Historic church in Maine, United States

The Swedish Lutheran Church (also known as the Old Church Hostel) is a historic former Swedish Lutheran church building on Wilkins and Hebron Streets in Monson, Maine. The church was established by Swedish immigrants to Maine and built by them in 1890. It is architecturally distinctive as an uncommon example of Swedish-influenced religious architecture in Maine, and was listed on the National Register of Historic Places in 1984. The building is now a study center of the Areopagus II America Institute (AIIA), a Christian religious apologetics organization.
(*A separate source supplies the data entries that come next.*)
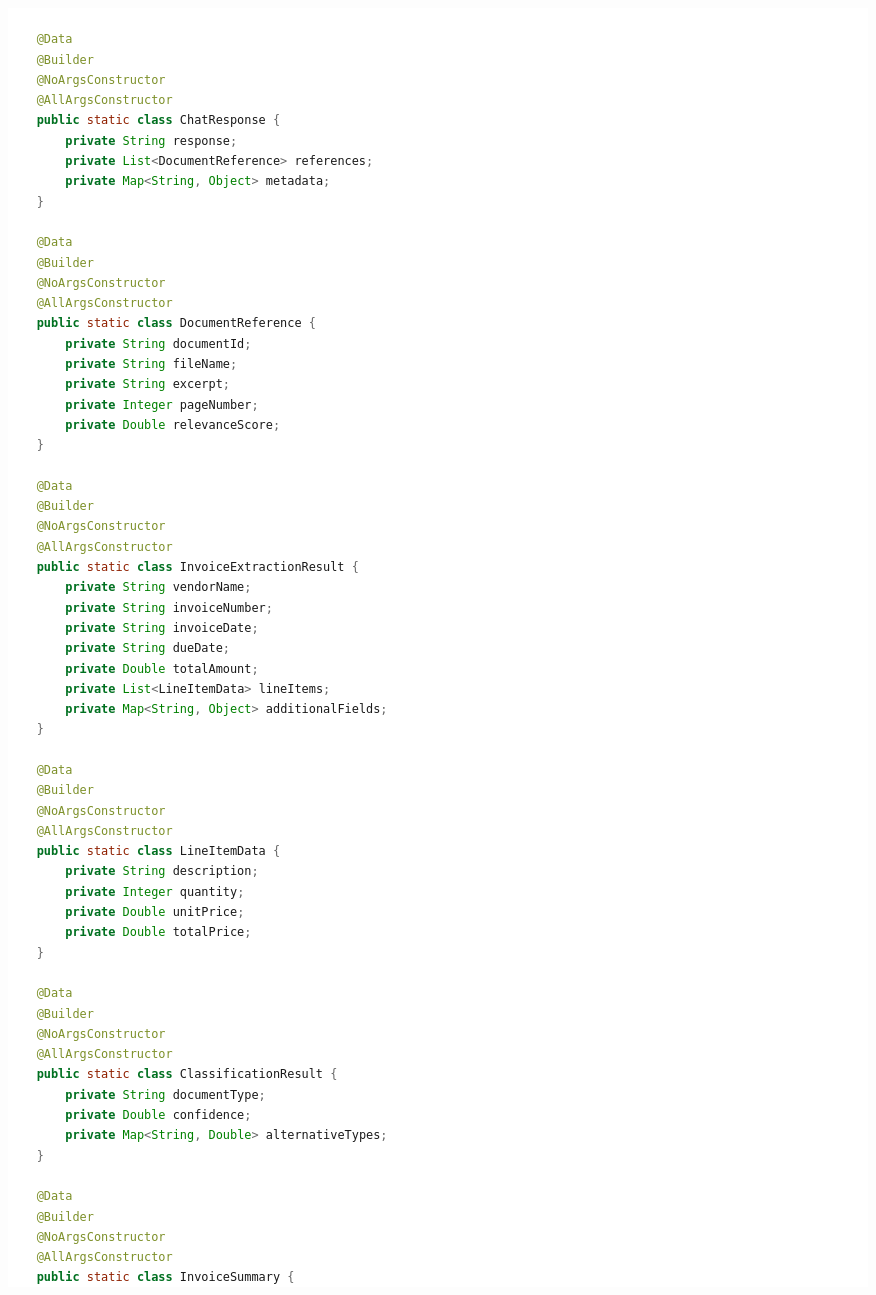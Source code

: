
 ```java

    @Data
    @Builder
    @NoArgsConstructor
    @AllArgsConstructor
    public static class ChatResponse {
        private String response;
        private List<DocumentReference> references;
        private Map<String, Object> metadata;
    }

    @Data
    @Builder
    @NoArgsConstructor
    @AllArgsConstructor
    public static class DocumentReference {
        private String documentId;
        private String fileName;
        private String excerpt;
        private Integer pageNumber;
        private Double relevanceScore;
    }

    @Data
    @Builder
    @NoArgsConstructor
    @AllArgsConstructor
    public static class InvoiceExtractionResult {
        private String vendorName;
        private String invoiceNumber;
        private String invoiceDate;
        private String dueDate;
        private Double totalAmount;
        private List<LineItemData> lineItems;
        private Map<String, Object> additionalFields;
    }

    @Data
    @Builder
    @NoArgsConstructor
    @AllArgsConstructor
    public static class LineItemData {
        private String description;
        private Integer quantity;
        private Double unitPrice;
        private Double totalPrice;
    }

    @Data
    @Builder
    @NoArgsConstructor
    @AllArgsConstructor
    public static class ClassificationResult {
        private String documentType;
        private Double confidence;
        private Map<String, Double> alternativeTypes;
    }

    @Data
    @Builder
    @NoArgsConstructor
    @AllArgsConstructor
    public static class InvoiceSummary {
```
==Description and history==
The church building is located at the western corner of Hebron and Wilkins Streets, two quiet side streets in the center of Monson, Maine. The building faces northeast, and is a single-story wood frame structure with clapboard siding, gable roof, and Gothic styling. A vestibule with a lower gable roof projects from the main building, and is topped by a two-stage square tower. The entrance is flanked by lancet-arched windows, with a small bullseye design in the gable. The first stage of the tower is paneled, and the second, housing the belfry, has paired pointed-arch louvered openings on each side. The tower is capped by an octagonal steeple. The building's side windows are lancet-arched, and are capped by small gables.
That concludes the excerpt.